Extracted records

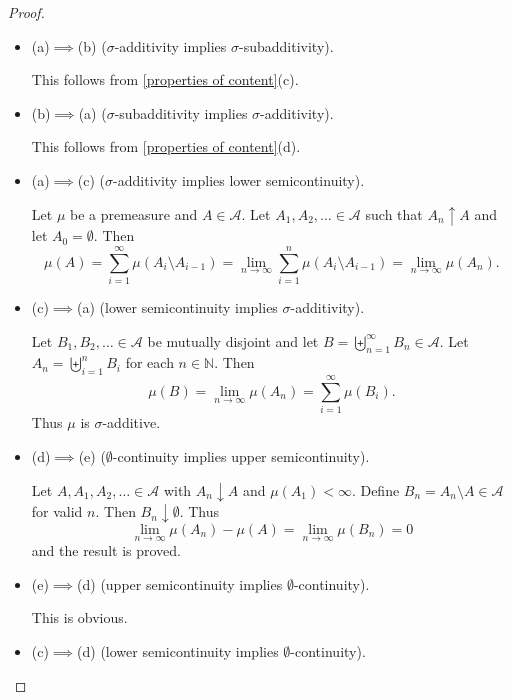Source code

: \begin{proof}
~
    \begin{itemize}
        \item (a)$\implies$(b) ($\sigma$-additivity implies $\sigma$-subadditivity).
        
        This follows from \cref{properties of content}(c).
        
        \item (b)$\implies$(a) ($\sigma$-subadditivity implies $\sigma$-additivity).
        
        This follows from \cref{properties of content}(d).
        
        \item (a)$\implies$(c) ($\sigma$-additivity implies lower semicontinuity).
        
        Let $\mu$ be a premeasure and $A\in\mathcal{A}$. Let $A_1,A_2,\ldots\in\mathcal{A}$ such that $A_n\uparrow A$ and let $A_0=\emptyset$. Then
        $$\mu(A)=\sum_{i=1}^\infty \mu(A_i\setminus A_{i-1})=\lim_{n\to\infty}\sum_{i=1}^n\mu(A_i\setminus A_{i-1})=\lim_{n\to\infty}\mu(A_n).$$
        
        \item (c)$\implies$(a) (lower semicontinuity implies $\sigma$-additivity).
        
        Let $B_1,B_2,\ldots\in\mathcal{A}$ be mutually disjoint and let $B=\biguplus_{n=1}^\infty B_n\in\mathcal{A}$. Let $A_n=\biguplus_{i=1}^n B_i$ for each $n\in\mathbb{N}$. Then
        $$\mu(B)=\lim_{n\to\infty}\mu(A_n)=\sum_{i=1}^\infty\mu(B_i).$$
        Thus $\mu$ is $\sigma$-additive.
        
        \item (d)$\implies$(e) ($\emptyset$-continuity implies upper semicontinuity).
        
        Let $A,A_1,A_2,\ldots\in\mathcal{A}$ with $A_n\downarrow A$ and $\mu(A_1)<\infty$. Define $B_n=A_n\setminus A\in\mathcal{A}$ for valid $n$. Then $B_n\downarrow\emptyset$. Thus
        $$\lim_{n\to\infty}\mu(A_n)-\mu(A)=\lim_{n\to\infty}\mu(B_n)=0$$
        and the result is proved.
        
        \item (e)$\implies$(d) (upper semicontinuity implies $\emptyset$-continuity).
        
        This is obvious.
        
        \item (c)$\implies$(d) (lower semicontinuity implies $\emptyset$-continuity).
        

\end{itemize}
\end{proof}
* * *
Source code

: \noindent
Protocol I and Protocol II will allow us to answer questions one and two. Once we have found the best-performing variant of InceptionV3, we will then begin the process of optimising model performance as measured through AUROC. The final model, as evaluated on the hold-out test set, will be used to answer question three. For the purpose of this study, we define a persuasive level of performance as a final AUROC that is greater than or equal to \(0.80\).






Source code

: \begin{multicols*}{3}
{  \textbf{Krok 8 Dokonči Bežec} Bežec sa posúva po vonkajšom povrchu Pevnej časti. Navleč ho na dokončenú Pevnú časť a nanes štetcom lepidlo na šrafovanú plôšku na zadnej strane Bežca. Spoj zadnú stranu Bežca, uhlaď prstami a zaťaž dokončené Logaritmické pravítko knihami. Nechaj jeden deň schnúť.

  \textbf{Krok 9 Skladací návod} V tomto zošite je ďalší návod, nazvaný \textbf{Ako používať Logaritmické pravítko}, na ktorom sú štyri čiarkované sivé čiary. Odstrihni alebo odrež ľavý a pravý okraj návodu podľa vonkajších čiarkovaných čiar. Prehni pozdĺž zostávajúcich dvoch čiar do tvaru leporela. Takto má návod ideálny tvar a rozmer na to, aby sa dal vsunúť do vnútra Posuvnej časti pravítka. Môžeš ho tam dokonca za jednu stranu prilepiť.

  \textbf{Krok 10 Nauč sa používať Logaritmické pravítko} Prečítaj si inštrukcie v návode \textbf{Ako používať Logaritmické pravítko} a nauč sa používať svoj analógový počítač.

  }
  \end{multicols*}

• **WHAT YOU ARE ASKED TO DO**: Go line by line through the records and copy those that contain the word "upper".

• **YOUR RESPONSE**:
        \item (d)$\implies$(e) ($\emptyset$-continuity implies upper semicontinuity).
        \item (e)$\implies$(d) (upper semicontinuity implies $\emptyset$-continuity).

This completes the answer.